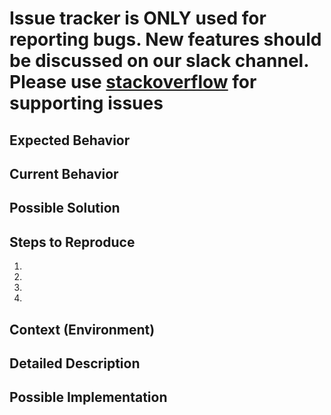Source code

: # Issue tracker is **ONLY** used for reporting bugs. New features should be discussed on our slack channel. Please use [stackoverflow](https://stackoverflow.com) for supporting issues

<!--- Provide a general summary of the issue in the Title above -->

## Expected Behavior

<!--- Tell us what should happen -->

## Current Behavior

<!--- Tell us what happens instead of the expected behavior -->

## Possible Solution

<!--- Not obligatory, but suggest a fix/reason for the bug, -->

## Steps to Reproduce

<!--- Provide a link to a live example, or an unambiguous set of steps to -->
<!--- reproduce this bug. Include code to reproduce, if relevant -->

1.
2.
3.
4.

## Context (Environment)

<!--- How has this issue affected you? What are you trying to accomplish? -->
<!--- Providing context helps us come up with a solution that is most useful in the real world -->

<!--- Provide a general summary of the issue in the Title above -->

## Detailed Description

<!--- Provide a detailed description of the change or addition you are proposing -->

## Possible Implementation

<!--- Not obligatory, but suggest an idea for implementing addition or change -->
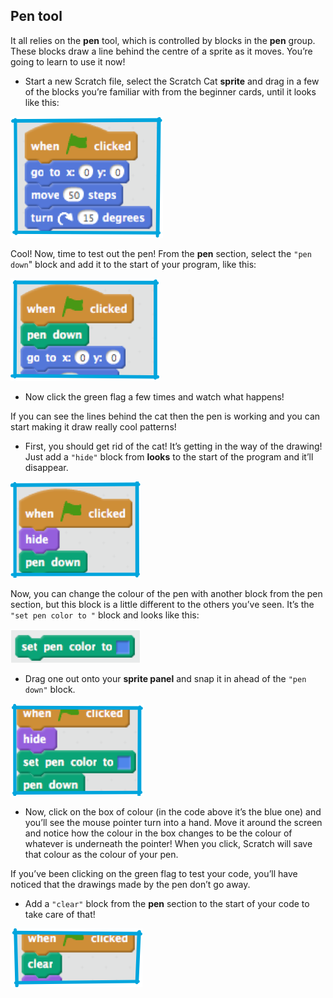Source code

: ## Pen tool

It all relies on the **pen** tool, which is controlled by blocks in the **pen** group. These blocks draw a line behind the centre of a sprite as it moves. You’re going to learn to use it now!

+ Start a new Scratch file, select the Scratch Cat **sprite** and drag in a few of the blocks you’re familiar with from the beginner cards, until it looks like this: 

![](images/pen2.png)

Cool! Now, time to test out the pen! From the **pen** section, select the `"pen down`" block and add it to the start of your program, like this: 

![](images/pen3.png)

+ Now click the green flag a few times and watch what happens!

If you can see the lines behind the cat then the pen is working and you can start making it draw really cool patterns!

+ First, you should get rid of the cat! It’s getting in the way of the drawing! Just add a `"hide"` block from **looks** to the start of the program and it’ll disappear. 

![](images/pen4.png)


Now, you can change the colour of the pen with another block from the pen section, but this block is a little different to the others you’ve seen. It’s the `"set pen color to "` block and looks like this: 

![](images/pen5.png)

+ Drag one out onto your **sprite panel** and snap it in ahead of the `"pen down"` block. 

![](images/pen6.png)

+ Now, click on the box of colour (in the code above it’s the blue one) and you’ll see the mouse pointer turn into a hand. Move it around the screen and notice how the colour in the box changes to be the colour of whatever is underneath the pointer! When you click, Scratch will save that colour as the colour of your pen.

If you’ve been clicking on the green flag to test your code, you’ll have noticed that the drawings made by the pen don’t go away. 

+ Add a `"clear"` block from the **pen** section to the start of your code to take care of that! 

![](images/pen7.png)

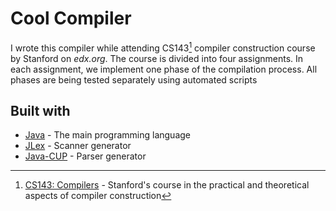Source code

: # Cool Compiler
I wrote this compiler while attending CS143[^CS143] compiler construction course by Stanford on *edx.org*.
The course is divided into four assignments. In each assignment, we implement one phase of the compilation process. All phases are being tested separately using automated scripts

## Built with
- [Java](https://dev.java/) - The main programming language
- [JLex](https://dev.java/) - Scanner generator
- [Java-CUP](https://dev.java/) - Parser generator

[^CS143]:
      [CS143: Compilers][CS143] - Stanford's course in the practical and theoretical aspects of compiler construction
      
[CS143]: https://www.edx.org/course/compilers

────────────────

**WHAT IS BEING ASKED:**
All the records need to be printed again exactly as written, though without their pictures.

**WORKED SOLUTION:**
Source code

: # Issue tracker is **ONLY** used for reporting bugs. New features should be discussed on our slack channel. Please use [stackoverflow](https://stackoverflow.com) for supporting issues

<!--- Provide a general summary of the issue in the Title above -->

## Expected Behavior

<!--- Tell us what should happen -->

## Current Behavior

<!--- Tell us what happens instead of the expected behavior -->

## Possible Solution

<!--- Not obligatory, but suggest a fix/reason for the bug, -->

## Steps to Reproduce

<!--- Provide a link to a live example, or an unambiguous set of steps to -->
<!--- reproduce this bug. Include code to reproduce, if relevant -->

1.
2.
3.
4.

## Context (Environment)

<!--- How has this issue affected you? What are you trying to accomplish? -->
<!--- Providing context helps us come up with a solution that is most useful in the real world -->

<!--- Provide a general summary of the issue in the Title above -->

## Detailed Description

<!--- Provide a detailed description of the change or addition you are proposing -->

## Possible Implementation

<!--- Not obligatory, but suggest an idea for implementing addition or change -->
Source code

: ## Pen tool

It all relies on the **pen** tool, which is controlled by blocks in the **pen** group. These blocks draw a line behind the centre of a sprite as it moves. You’re going to learn to use it now!

+ Start a new Scratch file, select the Scratch Cat **sprite** and drag in a few of the blocks you’re familiar with from the beginner cards, until it looks like this: 

![](images/pen2.png)

Cool! Now, time to test out the pen! From the **pen** section, select the `"pen down`" block and add it to the start of your program, like this: 

![](images/pen3.png)

+ Now click the green flag a few times and watch what happens!

If you can see the lines behind the cat then the pen is working and you can start making it draw really cool patterns!

+ First, you should get rid of the cat! It’s getting in the way of the drawing! Just add a `"hide"` block from **looks** to the start of the program and it’ll disappear. 

![](images/pen4.png)


Now, you can change the colour of the pen with another block from the pen section, but this block is a little different to the others you’ve seen. It’s the `"set pen color to "` block and looks like this: 

![](images/pen5.png)

+ Drag one out onto your **sprite panel** and snap it in ahead of the `"pen down"` block. 

![](images/pen6.png)

+ Now, click on the box of colour (in the code above it’s the blue one) and you’ll see the mouse pointer turn into a hand. Move it around the screen and notice how the colour in the box changes to be the colour of whatever is underneath the pointer! When you click, Scratch will save that colour as the colour of your pen.

If you’ve been clicking on the green flag to test your code, you’ll have noticed that the drawings made by the pen don’t go away. 

+ Add a `"clear"` block from the **pen** section to the start of your code to take care of that! 

![](images/pen7.png)

Source code

: # Cool Compiler
I wrote this compiler while attending CS143[^CS143] compiler construction course by Stanford on *edx.org*.
The course is divided into four assignments. In each assignment, we implement one phase of the compilation process. All phases are being tested separately using automated scripts

## Built with
- [Java](https://dev.java/) - The main programming language
- [JLex](https://dev.java/) - Scanner generator
- [Java-CUP](https://dev.java/) - Parser generator

[^CS143]:
      [CS143: Compilers][CS143] - Stanford's course in the practical and theoretical aspects of compiler construction
      
[CS143]: https://www.edx.org/course/compilers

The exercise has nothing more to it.